------ INFORMATION

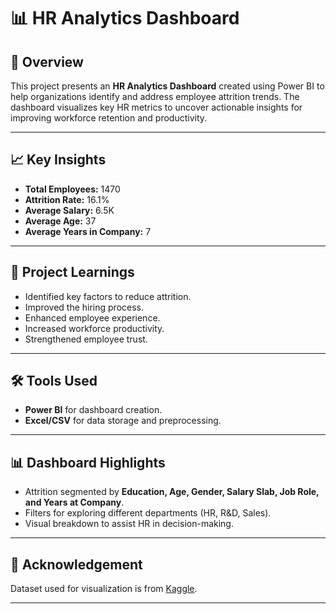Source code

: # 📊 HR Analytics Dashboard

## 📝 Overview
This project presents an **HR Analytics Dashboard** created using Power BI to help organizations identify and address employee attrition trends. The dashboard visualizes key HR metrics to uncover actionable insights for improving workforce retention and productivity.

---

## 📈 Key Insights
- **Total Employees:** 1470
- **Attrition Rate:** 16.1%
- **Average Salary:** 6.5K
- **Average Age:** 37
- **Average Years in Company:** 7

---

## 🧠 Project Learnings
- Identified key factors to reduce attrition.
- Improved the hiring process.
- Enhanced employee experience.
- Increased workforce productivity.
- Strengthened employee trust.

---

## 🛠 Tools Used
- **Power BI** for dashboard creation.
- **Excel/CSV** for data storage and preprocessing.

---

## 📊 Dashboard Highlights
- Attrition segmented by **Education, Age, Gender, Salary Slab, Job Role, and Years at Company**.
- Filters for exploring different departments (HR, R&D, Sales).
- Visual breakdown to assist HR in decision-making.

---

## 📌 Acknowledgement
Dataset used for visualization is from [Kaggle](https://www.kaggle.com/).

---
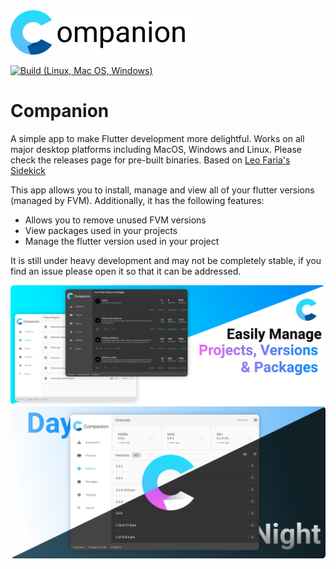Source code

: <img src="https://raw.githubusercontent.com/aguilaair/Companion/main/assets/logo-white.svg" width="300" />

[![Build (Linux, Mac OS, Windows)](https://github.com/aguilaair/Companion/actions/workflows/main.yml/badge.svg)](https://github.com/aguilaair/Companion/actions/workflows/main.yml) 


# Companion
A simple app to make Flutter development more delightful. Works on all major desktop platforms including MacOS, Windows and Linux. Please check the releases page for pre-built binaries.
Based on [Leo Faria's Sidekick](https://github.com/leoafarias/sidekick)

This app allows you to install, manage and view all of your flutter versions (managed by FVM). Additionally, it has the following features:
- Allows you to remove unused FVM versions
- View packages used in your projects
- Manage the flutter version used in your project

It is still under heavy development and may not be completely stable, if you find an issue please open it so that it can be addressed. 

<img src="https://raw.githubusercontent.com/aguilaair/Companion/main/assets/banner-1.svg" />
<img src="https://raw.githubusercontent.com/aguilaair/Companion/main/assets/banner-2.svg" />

------------
------ INFORMATION

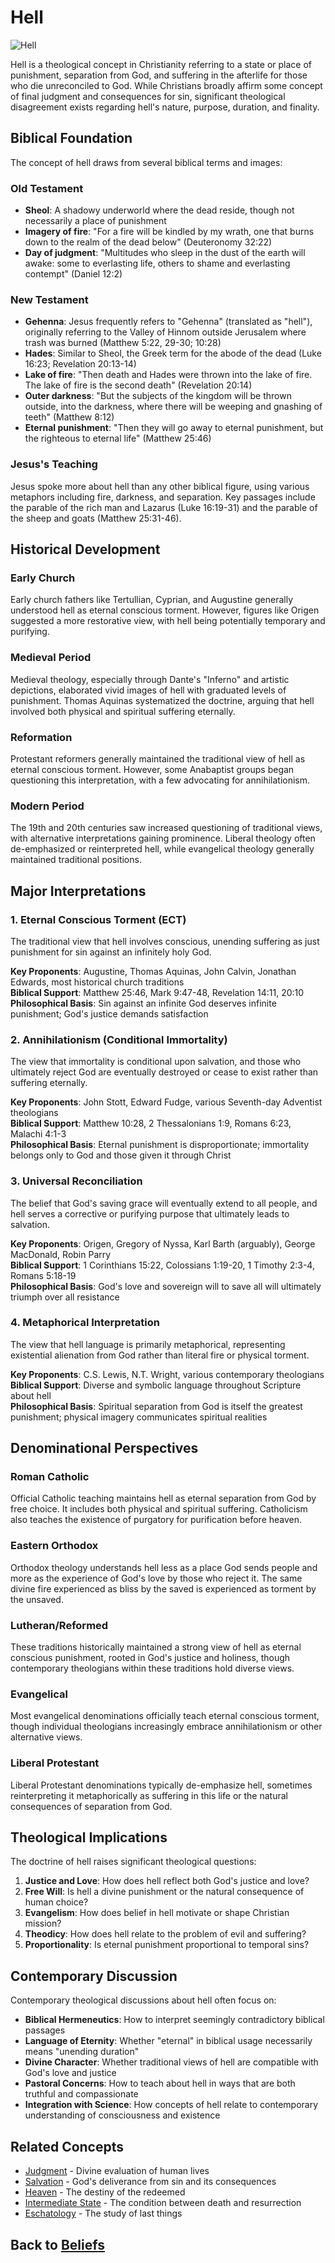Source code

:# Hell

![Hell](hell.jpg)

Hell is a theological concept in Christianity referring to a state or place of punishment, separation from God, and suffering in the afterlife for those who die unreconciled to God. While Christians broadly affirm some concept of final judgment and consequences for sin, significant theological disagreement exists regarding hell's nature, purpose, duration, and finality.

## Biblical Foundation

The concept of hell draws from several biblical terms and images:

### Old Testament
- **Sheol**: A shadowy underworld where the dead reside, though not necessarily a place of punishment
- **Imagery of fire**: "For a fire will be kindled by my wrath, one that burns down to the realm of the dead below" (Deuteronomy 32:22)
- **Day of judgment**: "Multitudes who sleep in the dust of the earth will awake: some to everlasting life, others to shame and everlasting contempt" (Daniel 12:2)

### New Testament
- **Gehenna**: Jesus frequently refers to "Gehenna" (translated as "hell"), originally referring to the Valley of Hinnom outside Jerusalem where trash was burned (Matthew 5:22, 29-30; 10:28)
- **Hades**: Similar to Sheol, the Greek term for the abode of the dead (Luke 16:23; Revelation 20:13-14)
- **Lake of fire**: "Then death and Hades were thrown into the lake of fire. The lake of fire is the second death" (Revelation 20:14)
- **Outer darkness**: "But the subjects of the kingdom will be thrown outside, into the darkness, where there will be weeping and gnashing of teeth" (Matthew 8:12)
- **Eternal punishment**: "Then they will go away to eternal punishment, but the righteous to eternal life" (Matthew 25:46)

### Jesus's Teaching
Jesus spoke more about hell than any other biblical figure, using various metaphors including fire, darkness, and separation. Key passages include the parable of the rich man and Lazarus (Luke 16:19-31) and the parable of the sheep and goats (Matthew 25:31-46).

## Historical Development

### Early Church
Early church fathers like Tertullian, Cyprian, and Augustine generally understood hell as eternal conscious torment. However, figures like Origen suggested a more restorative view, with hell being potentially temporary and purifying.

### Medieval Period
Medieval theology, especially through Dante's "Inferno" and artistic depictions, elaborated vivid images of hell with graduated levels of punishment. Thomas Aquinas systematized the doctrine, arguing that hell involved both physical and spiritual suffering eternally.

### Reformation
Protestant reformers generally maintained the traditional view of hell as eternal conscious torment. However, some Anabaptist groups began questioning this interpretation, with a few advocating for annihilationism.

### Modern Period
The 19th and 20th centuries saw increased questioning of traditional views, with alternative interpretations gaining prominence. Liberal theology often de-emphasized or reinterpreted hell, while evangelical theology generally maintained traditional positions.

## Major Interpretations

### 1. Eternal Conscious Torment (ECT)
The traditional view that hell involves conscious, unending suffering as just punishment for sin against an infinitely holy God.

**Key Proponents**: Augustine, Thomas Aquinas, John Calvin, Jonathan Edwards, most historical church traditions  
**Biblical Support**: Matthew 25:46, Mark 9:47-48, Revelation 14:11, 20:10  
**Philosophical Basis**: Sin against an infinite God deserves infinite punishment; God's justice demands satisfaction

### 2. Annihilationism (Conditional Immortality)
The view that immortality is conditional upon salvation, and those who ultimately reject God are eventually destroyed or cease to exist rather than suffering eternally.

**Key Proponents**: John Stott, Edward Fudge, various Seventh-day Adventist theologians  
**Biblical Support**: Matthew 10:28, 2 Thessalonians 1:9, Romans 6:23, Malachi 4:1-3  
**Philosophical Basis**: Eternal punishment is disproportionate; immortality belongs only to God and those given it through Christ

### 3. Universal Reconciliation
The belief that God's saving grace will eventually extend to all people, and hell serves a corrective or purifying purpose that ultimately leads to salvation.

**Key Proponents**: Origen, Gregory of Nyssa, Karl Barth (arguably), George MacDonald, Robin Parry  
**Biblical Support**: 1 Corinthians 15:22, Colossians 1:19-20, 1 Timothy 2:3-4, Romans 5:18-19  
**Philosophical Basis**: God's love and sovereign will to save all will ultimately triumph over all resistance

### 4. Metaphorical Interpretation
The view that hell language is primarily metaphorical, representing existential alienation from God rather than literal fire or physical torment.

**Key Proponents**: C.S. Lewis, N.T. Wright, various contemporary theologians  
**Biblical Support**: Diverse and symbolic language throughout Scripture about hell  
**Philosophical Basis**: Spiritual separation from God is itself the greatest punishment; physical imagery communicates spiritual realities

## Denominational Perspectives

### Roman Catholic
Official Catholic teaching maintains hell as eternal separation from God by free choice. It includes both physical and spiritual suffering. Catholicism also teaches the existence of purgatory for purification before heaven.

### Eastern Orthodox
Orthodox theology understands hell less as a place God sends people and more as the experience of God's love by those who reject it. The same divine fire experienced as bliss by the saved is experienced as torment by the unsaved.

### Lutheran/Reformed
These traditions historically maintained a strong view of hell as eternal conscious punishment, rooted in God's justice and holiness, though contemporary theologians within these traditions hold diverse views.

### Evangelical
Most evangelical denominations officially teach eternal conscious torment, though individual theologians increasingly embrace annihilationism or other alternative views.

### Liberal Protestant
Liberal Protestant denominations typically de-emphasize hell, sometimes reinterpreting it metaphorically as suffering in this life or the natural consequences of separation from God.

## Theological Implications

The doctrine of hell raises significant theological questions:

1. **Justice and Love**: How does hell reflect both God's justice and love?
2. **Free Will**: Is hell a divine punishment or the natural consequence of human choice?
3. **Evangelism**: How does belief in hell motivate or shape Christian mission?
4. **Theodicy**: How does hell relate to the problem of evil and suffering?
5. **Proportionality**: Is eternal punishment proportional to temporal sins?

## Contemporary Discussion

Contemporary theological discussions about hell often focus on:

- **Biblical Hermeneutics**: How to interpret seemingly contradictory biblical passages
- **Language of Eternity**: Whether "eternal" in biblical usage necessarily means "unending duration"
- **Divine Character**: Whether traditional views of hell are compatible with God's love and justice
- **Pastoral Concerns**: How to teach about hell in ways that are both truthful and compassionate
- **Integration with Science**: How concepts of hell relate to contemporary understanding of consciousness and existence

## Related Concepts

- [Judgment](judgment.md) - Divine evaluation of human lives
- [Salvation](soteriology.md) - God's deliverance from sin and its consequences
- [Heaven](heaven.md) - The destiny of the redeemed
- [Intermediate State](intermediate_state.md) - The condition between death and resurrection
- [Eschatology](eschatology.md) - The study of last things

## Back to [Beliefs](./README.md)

------------
------ INFORMATION

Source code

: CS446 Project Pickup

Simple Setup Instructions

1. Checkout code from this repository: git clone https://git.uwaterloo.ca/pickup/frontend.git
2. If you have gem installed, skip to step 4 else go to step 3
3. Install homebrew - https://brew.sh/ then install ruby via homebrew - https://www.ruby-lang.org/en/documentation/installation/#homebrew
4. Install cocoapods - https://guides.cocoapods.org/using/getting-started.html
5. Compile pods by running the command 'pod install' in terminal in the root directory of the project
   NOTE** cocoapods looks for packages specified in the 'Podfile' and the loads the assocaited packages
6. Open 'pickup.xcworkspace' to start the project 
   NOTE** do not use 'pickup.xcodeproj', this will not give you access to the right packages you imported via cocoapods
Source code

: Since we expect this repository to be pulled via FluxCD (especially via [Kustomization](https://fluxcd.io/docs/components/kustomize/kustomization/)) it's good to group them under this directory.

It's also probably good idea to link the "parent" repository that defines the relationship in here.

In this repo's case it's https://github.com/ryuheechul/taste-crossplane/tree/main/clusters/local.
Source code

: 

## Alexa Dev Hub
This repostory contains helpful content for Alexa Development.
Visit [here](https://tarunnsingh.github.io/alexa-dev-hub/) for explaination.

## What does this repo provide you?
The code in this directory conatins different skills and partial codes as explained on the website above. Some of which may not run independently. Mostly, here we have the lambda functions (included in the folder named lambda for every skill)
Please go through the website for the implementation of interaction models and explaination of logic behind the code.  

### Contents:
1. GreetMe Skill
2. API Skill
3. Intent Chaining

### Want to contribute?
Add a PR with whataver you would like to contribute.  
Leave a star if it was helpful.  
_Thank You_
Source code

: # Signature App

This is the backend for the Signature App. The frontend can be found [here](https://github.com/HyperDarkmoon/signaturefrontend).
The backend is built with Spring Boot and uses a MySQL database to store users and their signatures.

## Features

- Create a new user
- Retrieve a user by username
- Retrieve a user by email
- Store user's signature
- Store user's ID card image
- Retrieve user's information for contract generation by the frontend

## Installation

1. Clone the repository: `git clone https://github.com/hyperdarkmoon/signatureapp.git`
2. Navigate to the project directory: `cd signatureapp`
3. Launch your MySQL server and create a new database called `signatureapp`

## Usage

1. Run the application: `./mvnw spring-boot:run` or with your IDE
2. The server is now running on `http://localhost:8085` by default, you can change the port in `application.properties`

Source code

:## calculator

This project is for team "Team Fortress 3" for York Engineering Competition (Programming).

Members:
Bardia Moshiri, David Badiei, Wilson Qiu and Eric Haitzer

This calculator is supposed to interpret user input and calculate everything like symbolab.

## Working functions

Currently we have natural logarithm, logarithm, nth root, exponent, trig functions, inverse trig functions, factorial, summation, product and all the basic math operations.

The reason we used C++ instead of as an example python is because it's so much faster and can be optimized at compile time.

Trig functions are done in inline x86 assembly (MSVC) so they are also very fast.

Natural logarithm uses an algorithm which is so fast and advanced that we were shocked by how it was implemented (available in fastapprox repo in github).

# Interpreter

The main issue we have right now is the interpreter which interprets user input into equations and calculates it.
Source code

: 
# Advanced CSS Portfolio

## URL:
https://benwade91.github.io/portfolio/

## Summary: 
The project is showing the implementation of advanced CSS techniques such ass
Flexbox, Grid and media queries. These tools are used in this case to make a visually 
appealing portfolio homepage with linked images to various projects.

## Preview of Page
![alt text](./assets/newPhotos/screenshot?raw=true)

------------

REQUIREMENT:
If a line in the material contains the word "Years", copy that line.

SOLUTION TO THE EXERCISE:
- **Average Years in Company:** 7
- Attrition segmented by **Education, Age, Gender, Salary Slab, Job Role, and Years at Company**.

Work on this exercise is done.